He
also told this parable to some who trusted in themselves that they were
righteous and regarded others with contempt: “Two men went up to the temple to
pray, one a Pharisee and the other a tax collector. The Pharisee, standing by
himself, was praying thus, ‘God, I thank you that I am not like other people:
thieves, rogues, adulterers, or even like this tax collector. I fast twice a
week; I give a tenth of all my income.’ But the tax collector, standing far off,
would not even look up to heaven, but was beating his breast and saying, ‘God,
be merciful to me, a sinner!’ I tell you, this man went down to his home
justified rather than the other. [Luke 18:9-14]
It seems to me worth noting however that each man
was correct, in a way. There’s no need
to see the pharisee as a hypocrite. He
may well have been just as upright as he claimed, observing the law, and
genuinely grateful not to be part of the degeneracy around him. It is a feeling we might sometimes be reasonably
familiar with. The tax collector by
contrast may well have become ashamed, even disgusted, with his life – these
tax collectors were men who bought contracts from the Roman government to
collect taxes; they lived on what they could extort above and beyond the money
the government required. It was a squalid
system, made for corruption and for leaving misery and penury in its
trail.
So what is the point in this story…? Jesus says that it was the tax collector who
went home “justified”, and not the pharisee.
“Justified”, in this context, means something like restored to favour, let
out of the dog box… Yes, you can get off
the naughty chair, now run outside and behave…! In the religious thinking of that time – and,
I’m sad to say, in many places in our time – you are either right with God or
you are not. God is pleased with you, accepting
you, or not. Some forms of faith actually
encourage people to think this way, even warn that we may be offside with God
without realising it, accidentally so to speak.
So then faith and worship and service become a matter of doing whatever
you have to do to be right with God.
Now, I confess, I don’t know that God… the God
served this way seems like an idol to me… and here Jesus seems to be
saying: If you want to think in those
terms, OK… but realise that it doesn’t turn out how you expect. It was the one who had no illusions about
himself whom God saw and accepted. It
was the one who never dreamed of claiming, “I am not like others, I am better
than others…” That was the crucial difference – not one
man’s moral achievement and the other man’s moral failure, but the fact that
the tax collector saw himself as one with all fallen and fallible humanity.
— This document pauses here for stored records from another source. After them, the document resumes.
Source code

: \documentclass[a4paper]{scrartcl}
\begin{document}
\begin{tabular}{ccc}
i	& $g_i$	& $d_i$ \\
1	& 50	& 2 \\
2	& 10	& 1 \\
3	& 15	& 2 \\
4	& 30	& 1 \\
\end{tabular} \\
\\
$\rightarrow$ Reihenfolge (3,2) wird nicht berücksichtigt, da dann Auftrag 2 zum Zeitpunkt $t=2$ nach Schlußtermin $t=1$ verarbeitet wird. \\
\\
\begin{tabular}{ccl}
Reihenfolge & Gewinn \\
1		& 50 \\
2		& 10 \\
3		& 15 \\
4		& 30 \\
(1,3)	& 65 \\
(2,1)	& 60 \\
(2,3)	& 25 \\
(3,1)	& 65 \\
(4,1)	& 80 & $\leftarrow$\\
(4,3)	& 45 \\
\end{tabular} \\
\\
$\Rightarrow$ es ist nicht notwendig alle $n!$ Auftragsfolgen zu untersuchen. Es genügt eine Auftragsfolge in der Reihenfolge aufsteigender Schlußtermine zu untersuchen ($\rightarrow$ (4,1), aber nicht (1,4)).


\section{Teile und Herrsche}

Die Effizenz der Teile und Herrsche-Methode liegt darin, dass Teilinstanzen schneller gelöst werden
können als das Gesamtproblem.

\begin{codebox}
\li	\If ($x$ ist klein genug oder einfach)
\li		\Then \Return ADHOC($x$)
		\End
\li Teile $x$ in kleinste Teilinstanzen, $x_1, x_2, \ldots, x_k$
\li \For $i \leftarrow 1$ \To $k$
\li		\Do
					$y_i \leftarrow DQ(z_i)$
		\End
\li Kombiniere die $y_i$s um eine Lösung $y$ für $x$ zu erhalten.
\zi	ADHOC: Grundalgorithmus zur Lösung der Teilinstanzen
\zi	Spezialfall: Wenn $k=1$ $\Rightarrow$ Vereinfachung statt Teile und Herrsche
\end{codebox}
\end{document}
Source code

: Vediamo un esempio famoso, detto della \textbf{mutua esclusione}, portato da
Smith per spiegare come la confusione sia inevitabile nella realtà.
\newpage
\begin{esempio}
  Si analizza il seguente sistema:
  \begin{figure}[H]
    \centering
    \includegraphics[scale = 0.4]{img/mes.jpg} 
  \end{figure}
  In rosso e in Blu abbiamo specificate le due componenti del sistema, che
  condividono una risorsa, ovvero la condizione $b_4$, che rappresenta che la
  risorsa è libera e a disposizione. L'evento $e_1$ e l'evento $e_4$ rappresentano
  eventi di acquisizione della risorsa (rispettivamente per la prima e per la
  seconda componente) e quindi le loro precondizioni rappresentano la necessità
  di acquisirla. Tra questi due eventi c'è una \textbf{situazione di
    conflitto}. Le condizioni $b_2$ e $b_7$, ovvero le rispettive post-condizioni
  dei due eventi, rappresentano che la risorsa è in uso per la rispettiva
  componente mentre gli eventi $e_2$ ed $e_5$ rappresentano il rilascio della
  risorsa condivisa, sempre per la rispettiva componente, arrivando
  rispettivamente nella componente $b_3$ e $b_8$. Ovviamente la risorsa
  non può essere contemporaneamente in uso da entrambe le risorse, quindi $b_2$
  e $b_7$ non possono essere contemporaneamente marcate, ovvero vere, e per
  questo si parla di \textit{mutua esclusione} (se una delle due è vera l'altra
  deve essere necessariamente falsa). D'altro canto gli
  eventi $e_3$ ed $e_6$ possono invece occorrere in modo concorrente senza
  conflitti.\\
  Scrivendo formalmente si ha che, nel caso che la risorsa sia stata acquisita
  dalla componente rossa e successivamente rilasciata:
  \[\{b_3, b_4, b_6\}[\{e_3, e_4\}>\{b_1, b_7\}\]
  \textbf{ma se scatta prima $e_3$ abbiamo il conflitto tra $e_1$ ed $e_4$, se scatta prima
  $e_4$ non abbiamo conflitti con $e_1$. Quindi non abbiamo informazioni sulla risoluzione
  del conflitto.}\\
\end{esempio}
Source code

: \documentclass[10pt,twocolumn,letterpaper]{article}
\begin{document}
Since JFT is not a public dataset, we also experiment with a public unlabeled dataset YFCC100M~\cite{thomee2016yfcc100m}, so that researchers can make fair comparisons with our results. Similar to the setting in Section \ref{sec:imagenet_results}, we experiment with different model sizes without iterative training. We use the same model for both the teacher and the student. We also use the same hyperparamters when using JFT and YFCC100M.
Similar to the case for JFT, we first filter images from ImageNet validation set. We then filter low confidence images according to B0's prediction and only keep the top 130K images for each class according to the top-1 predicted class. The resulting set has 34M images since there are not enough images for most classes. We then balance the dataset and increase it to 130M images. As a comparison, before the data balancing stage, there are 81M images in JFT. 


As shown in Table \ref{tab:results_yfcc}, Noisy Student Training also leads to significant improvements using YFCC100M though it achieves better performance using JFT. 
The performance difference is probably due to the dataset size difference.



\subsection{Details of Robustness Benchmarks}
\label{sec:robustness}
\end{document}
The pharisee saw himself safe on the moral
and religious high ground, unsullied… and separate.
I am corresponding with a man in prison, sentenced
for sexual crimes. There is no way this
man can occupy the moral high ground.
His professional life, his social life, his family life, are at an end,
along with his self-respect, his dignity and his reputation. For the rest of his days, in prison or out,
he will have people passing judgement on him, restricting his life, rejecting
him. He is a Christian believer,
although the faith in which he was instructed is desperately infantile and
moralistic. My task is gently to
introduce him to the God Jesus called Father, who upsets religion and justifies,
restores the ungodly who call in their need.